Towards a Quantum Fluid Theory of Correlated Many-Fermion Systems from First Principles

TL;DR

This paper advances quantum hydrodynamics by incorporating a many-fermion quantum Bohm potential, enabling more accurate simulations of strongly perturbed correlated fermion systems across various physical regimes.

Contribution

It introduces an extension of quantum hydrodynamics using a many-fermion quantum Bohm potential, improving modeling of strongly perturbed many-fermion systems.

Findings

Extended QHD to strongly perturbed regimes.

Enhanced simulation accuracy for warm dense matter.

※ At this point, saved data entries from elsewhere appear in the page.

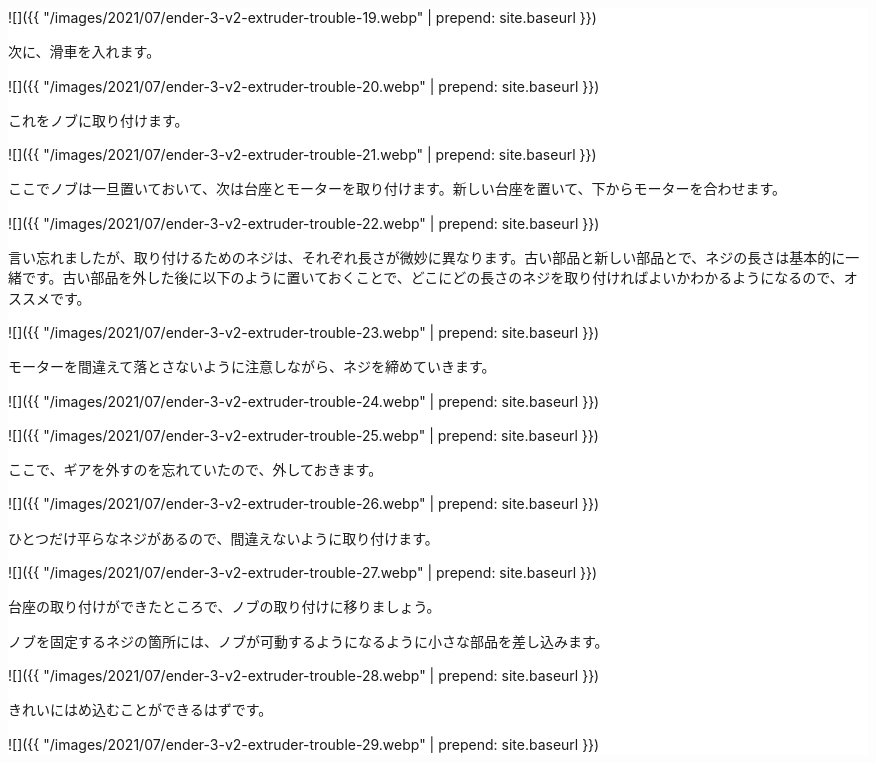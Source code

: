 
![]({{ "/images/2021/07/ender-3-v2-extruder-trouble-19.webp" | prepend: site.baseurl }})


次に、滑車を入れます。


![]({{ "/images/2021/07/ender-3-v2-extruder-trouble-20.webp" | prepend: site.baseurl }})


これをノブに取り付けます。


![]({{ "/images/2021/07/ender-3-v2-extruder-trouble-21.webp" | prepend: site.baseurl }})


ここでノブは一旦置いておいて、次は台座とモーターを取り付けます。新しい台座を置いて、下からモーターを合わせます。


![]({{ "/images/2021/07/ender-3-v2-extruder-trouble-22.webp" | prepend: site.baseurl }})


言い忘れましたが、取り付けるためのネジは、それぞれ長さが微妙に異なります。古い部品と新しい部品とで、ネジの長さは基本的に一緒です。古い部品を外した後に以下のように置いておくことで、どこにどの長さのネジを取り付ければよいかわかるようになるので、オススメです。


![]({{ "/images/2021/07/ender-3-v2-extruder-trouble-23.webp" | prepend: site.baseurl }})


モーターを間違えて落とさないように注意しながら、ネジを締めていきます。


![]({{ "/images/2021/07/ender-3-v2-extruder-trouble-24.webp" | prepend: site.baseurl }})



![]({{ "/images/2021/07/ender-3-v2-extruder-trouble-25.webp" | prepend: site.baseurl }})


ここで、ギアを外すのを忘れていたので、外しておきます。


![]({{ "/images/2021/07/ender-3-v2-extruder-trouble-26.webp" | prepend: site.baseurl }})


ひとつだけ平らなネジがあるので、間違えないように取り付けます。


![]({{ "/images/2021/07/ender-3-v2-extruder-trouble-27.webp" | prepend: site.baseurl }})


台座の取り付けができたところで、ノブの取り付けに移りましょう。

ノブを固定するネジの箇所には、ノブが可動するようになるように小さな部品を差し込みます。


![]({{ "/images/2021/07/ender-3-v2-extruder-trouble-28.webp" | prepend: site.baseurl }})


きれいにはめ込むことができるはずです。


![]({{ "/images/2021/07/ender-3-v2-extruder-trouble-29.webp" | prepend: site.baseurl }})
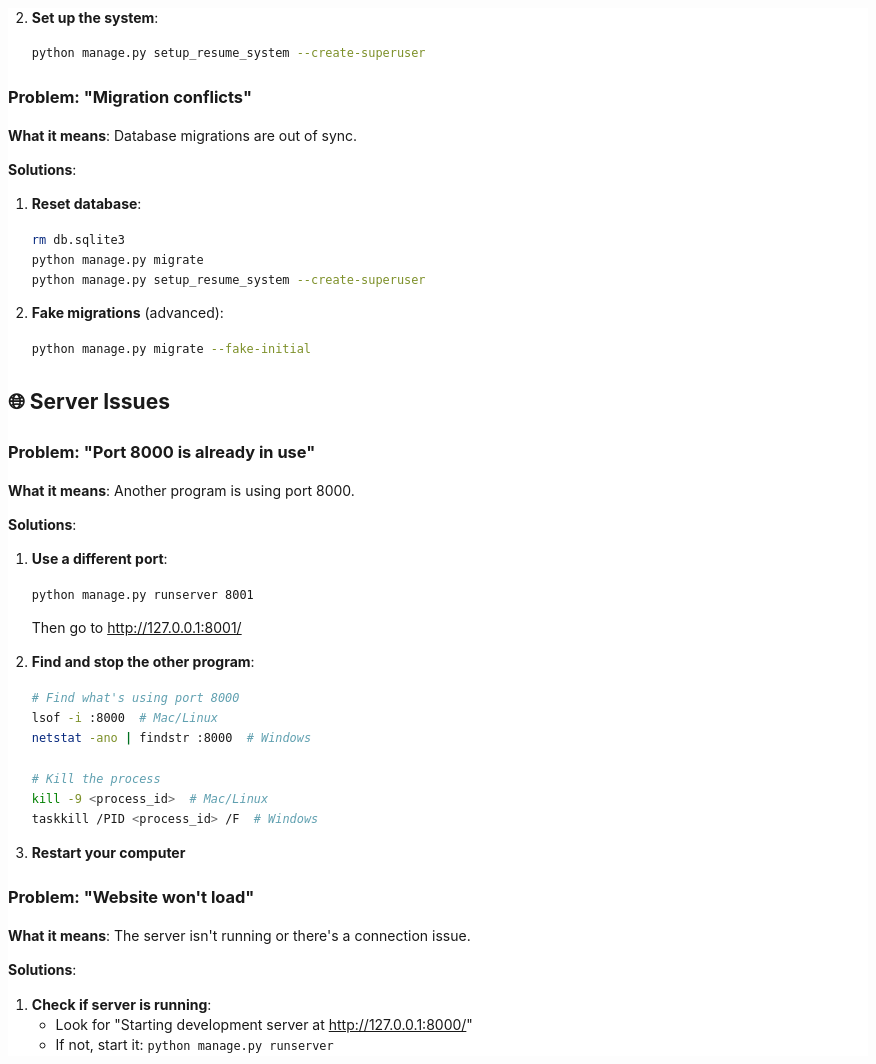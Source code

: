2. **Set up the system**:
   ```bash
   python manage.py setup_resume_system --create-superuser
   ```

### Problem: "Migration conflicts"

**What it means**: Database migrations are out of sync.

**Solutions**:
1. **Reset database**:
   ```bash
   rm db.sqlite3
   python manage.py migrate
   python manage.py setup_resume_system --create-superuser
   ```

2. **Fake migrations** (advanced):
   ```bash
   python manage.py migrate --fake-initial
   ```

## 🌐 Server Issues

### Problem: "Port 8000 is already in use"

**What it means**: Another program is using port 8000.

**Solutions**:
1. **Use a different port**:
   ```bash
   python manage.py runserver 8001
   ```
   Then go to http://127.0.0.1:8001/

2. **Find and stop the other program**:
   ```bash
   # Find what's using port 8000
   lsof -i :8000  # Mac/Linux
   netstat -ano | findstr :8000  # Windows
   
   # Kill the process
   kill -9 <process_id>  # Mac/Linux
   taskkill /PID <process_id> /F  # Windows
   ```

3. **Restart your computer**

### Problem: "Website won't load"

**What it means**: The server isn't running or there's a connection issue.

**Solutions**:
1. **Check if server is running**:
   - Look for "Starting development server at http://127.0.0.1:8000/"
   - If not, start it: `python manage.py runserver`
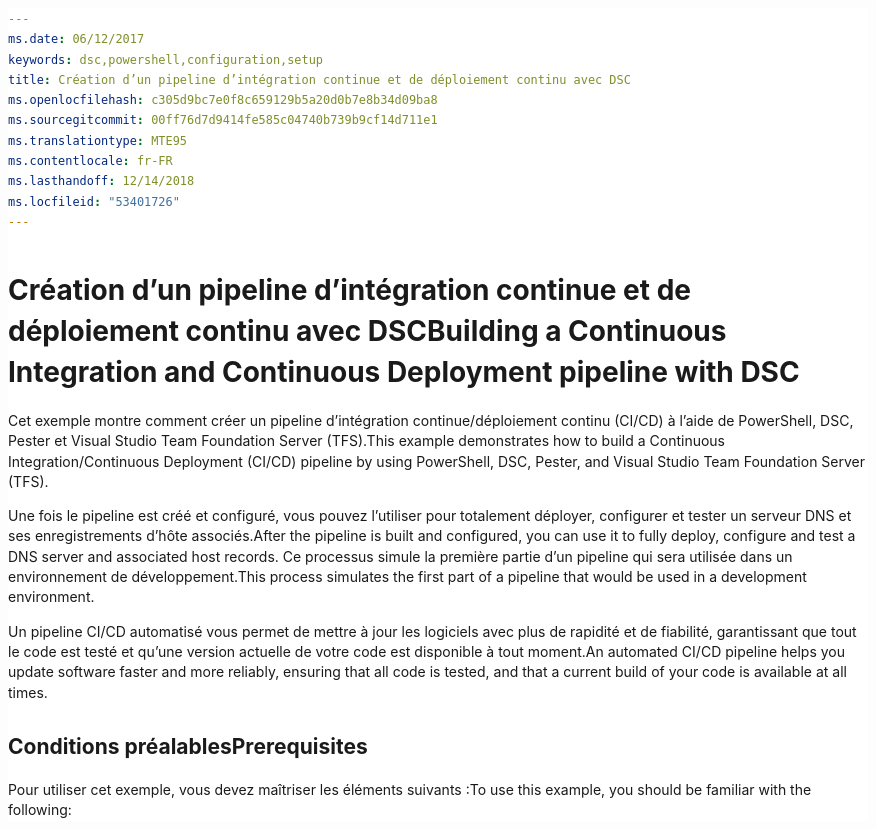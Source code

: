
 ```yaml
---
ms.date: 06/12/2017
keywords: dsc,powershell,configuration,setup
title: Création d’un pipeline d’intégration continue et de déploiement continu avec DSC
ms.openlocfilehash: c305d9bc7e0f8c659129b5a20d0b7e8b34d09ba8
ms.sourcegitcommit: 00ff76d7d9414fe585c04740b739b9cf14d711e1
ms.translationtype: MTE95
ms.contentlocale: fr-FR
ms.lasthandoff: 12/14/2018
ms.locfileid: "53401726"
---
```

# <a name="building-a-continuous-integration-and-continuous-deployment-pipeline-with-dsc"></a><span data-ttu-id="444d2-103">Création d’un pipeline d’intégration continue et de déploiement continu avec DSC</span><span class="sxs-lookup"><span data-stu-id="444d2-103">Building a Continuous Integration and Continuous Deployment pipeline with DSC</span></span>

<span data-ttu-id="444d2-104">Cet exemple montre comment créer un pipeline d’intégration continue/déploiement continu (CI/CD) à l’aide de PowerShell, DSC, Pester et Visual Studio Team Foundation Server (TFS).</span><span class="sxs-lookup"><span data-stu-id="444d2-104">This example demonstrates how to build a Continuous Integration/Continuous Deployment (CI/CD) pipeline by using PowerShell, DSC, Pester, and Visual Studio Team Foundation Server (TFS).</span></span>

<span data-ttu-id="444d2-105">Une fois le pipeline est créé et configuré, vous pouvez l’utiliser pour totalement déployer, configurer et tester un serveur DNS et ses enregistrements d’hôte associés.</span><span class="sxs-lookup"><span data-stu-id="444d2-105">After the pipeline is built and configured, you can use it to fully deploy, configure and test a DNS server and associated host records.</span></span>
<span data-ttu-id="444d2-106">Ce processus simule la première partie d’un pipeline qui sera utilisée dans un environnement de développement.</span><span class="sxs-lookup"><span data-stu-id="444d2-106">This process simulates the first part of a pipeline that would be used in a development environment.</span></span>

<span data-ttu-id="444d2-107">Un pipeline CI/CD automatisé vous permet de mettre à jour les logiciels avec plus de rapidité et de fiabilité, garantissant que tout le code est testé et qu’une version actuelle de votre code est disponible à tout moment.</span><span class="sxs-lookup"><span data-stu-id="444d2-107">An automated CI/CD pipeline helps you update software faster and more reliably, ensuring that all code is tested, and that a current build of your code is available at all times.</span></span>

## <a name="prerequisites"></a><span data-ttu-id="444d2-108">Conditions préalables</span><span class="sxs-lookup"><span data-stu-id="444d2-108">Prerequisites</span></span>

<span data-ttu-id="444d2-109">Pour utiliser cet exemple, vous devez maîtriser les éléments suivants :</span><span class="sxs-lookup"><span data-stu-id="444d2-109">To use this example, you should be familiar with the following:</span></span>
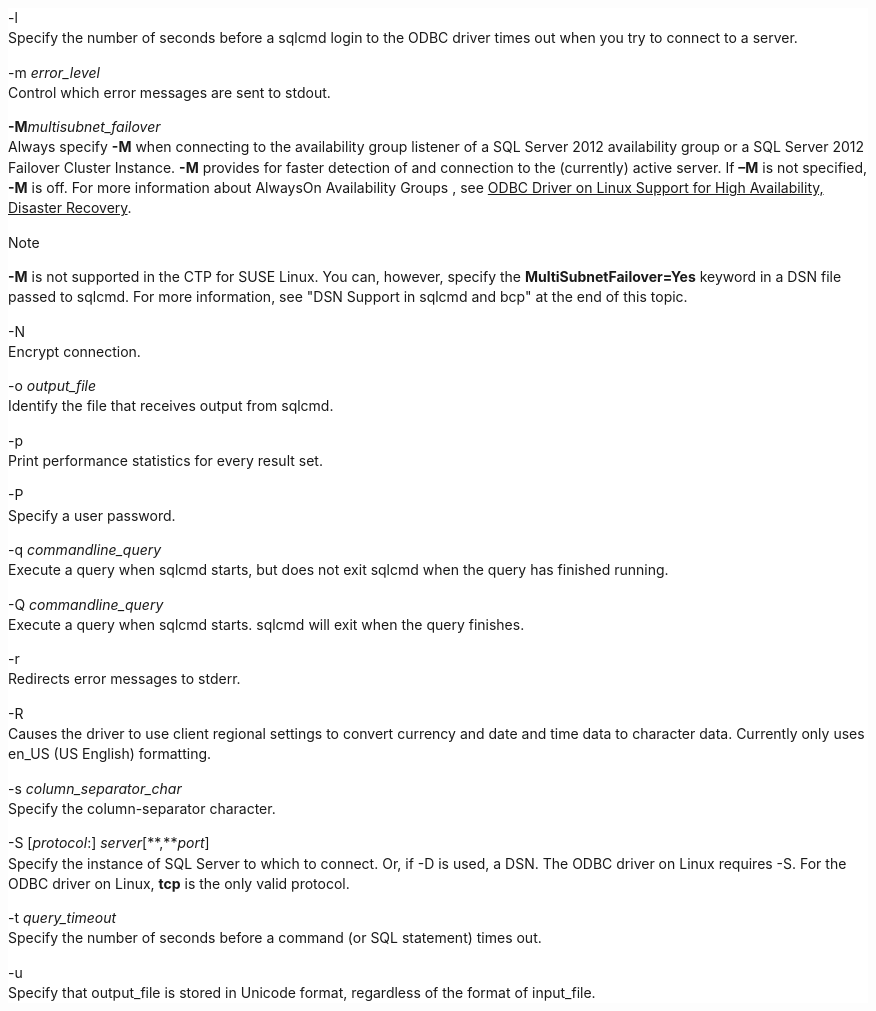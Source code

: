 -l  
Specify the number of seconds before a sqlcmd login to the ODBC driver times out when you try to connect to a server.  
  
-m *error_level*  
Control which error messages are sent to stdout.  
  
**-M***multisubnet_failover*  
Always specify **-M** when connecting to the availability group listener of a  SQL Server 2012  availability group or a  SQL Server 2012  Failover Cluster Instance. **-M** provides for faster detection of and connection to the (currently) active server. If **–M** is not specified, **-M** is off. For more information about  AlwaysOn Availability Groups , see [ODBC Driver on Linux Support for High Availability, Disaster Recovery](../content/ODBC-Driver-on-Linux-Support-for-High-Availability--Disaster-Recovery.md).  
  
> [!NOTE]  
> **-M** is not supported in the CTP for SUSE Linux. You can, however, specify the **MultiSubnetFailover=Yes** keyword in a DSN file passed to sqlcmd. For more information, see "DSN Support in sqlcmd and bcp" at the end of this topic.  
  
-N  
Encrypt connection.  
  
-o *output_file*  
Identify the file that receives output from sqlcmd.  
  
-p  
Print performance statistics for every result set.  
  
-P  
Specify a user password.  
  
-q *commandline_query*  
Execute a query when sqlcmd starts, but does not exit sqlcmd when the query has finished running.  
  
-Q *commandline_query*  
Execute a query when sqlcmd starts. sqlcmd will exit when the query finishes.  
  
-r  
Redirects error messages to stderr.  
  
-R  
Causes the driver to use client regional settings to convert currency and date and time data to character data. Currently only uses en_US (US English) formatting.  
  
-s *column_separator_char*  
Specify the column-separator character.  
  
-S [*protocol*:] *server*[**,***port*]  
Specify the instance of  SQL Server  to which to connect. Or, if -D is used, a DSN. The ODBC driver on Linux requires -S. For the ODBC driver on Linux, **tcp** is the only valid protocol.  
  
-t *query_timeout*  
Specify the number of seconds before a command (or SQL statement) times out.  
  
-u  
Specify that output_file is stored in Unicode format, regardless of the format of input_file.  
  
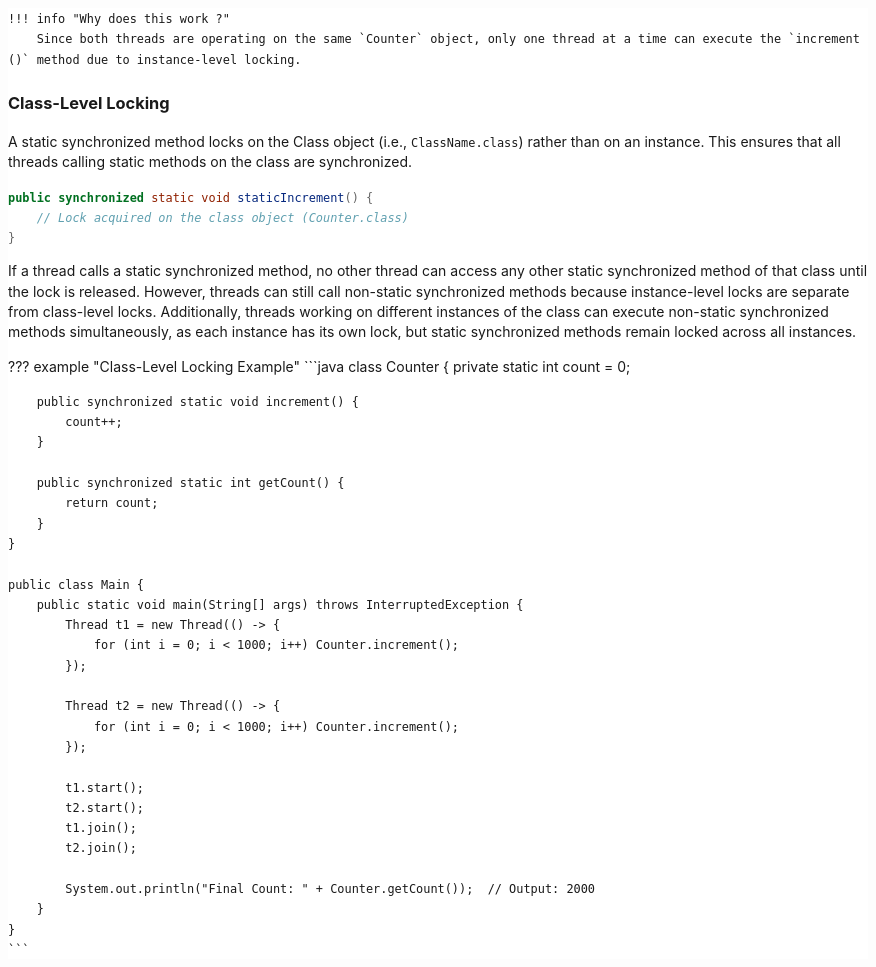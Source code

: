     !!! info "Why does this work ?"
        Since both threads are operating on the same `Counter` object, only one thread at a time can execute the `increment()` method due to instance-level locking.


### **Class-Level Locking**

A static synchronized method locks on the Class object (i.e., `ClassName.class`) rather than on an instance. This ensures that all threads calling static methods on the class are synchronized.

```java
public synchronized static void staticIncrement() {
    // Lock acquired on the class object (Counter.class)
}
```

If a thread calls a static synchronized method, no other thread can access any other static synchronized method of that class until the lock is released. However, threads can still call non-static synchronized methods because instance-level locks are separate from class-level locks. Additionally, threads working on different instances of the class can execute non-static synchronized methods simultaneously, as each instance has its own lock, but static synchronized methods remain locked across all instances.

??? example "Class-Level Locking Example"
    ```java
    class Counter {
        private static int count = 0;

        public synchronized static void increment() {
            count++;
        }

        public synchronized static int getCount() {
            return count;
        }
    }

    public class Main {
        public static void main(String[] args) throws InterruptedException {
            Thread t1 = new Thread(() -> {
                for (int i = 0; i < 1000; i++) Counter.increment();
            });

            Thread t2 = new Thread(() -> {
                for (int i = 0; i < 1000; i++) Counter.increment();
            });

            t1.start();
            t2.start();
            t1.join();
            t2.join();

            System.out.println("Final Count: " + Counter.getCount());  // Output: 2000
        }
    }
    ```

Potential applications in astrophysics and nanostructures.

Abstract

Correlated many-fermion systems emerge in a broad range of phenomena in warm dense matter, plasmonics, and ultracold atoms. Quantum hydrodynamics (QHD) complements common first-principles methods for many-fermion systems and enables simulations at larger length and longer time scales. While the quantum Bohm potential is central to QHD, we illustrate its failure for strong perturbations. We extend QHD to this regime by utilizing the many-fermion quantum Bohm potential. This opens up the path to more accurate simulations in strongly perturbed warm dense matter, inhomogeneous quantum plasmas, and on nano-structure surfaces at scales unattainable with first-principles algorithms. The many-fermion quantum Bohm potential might also have important astrophysical applications in developing conformal-invariant cosmologies.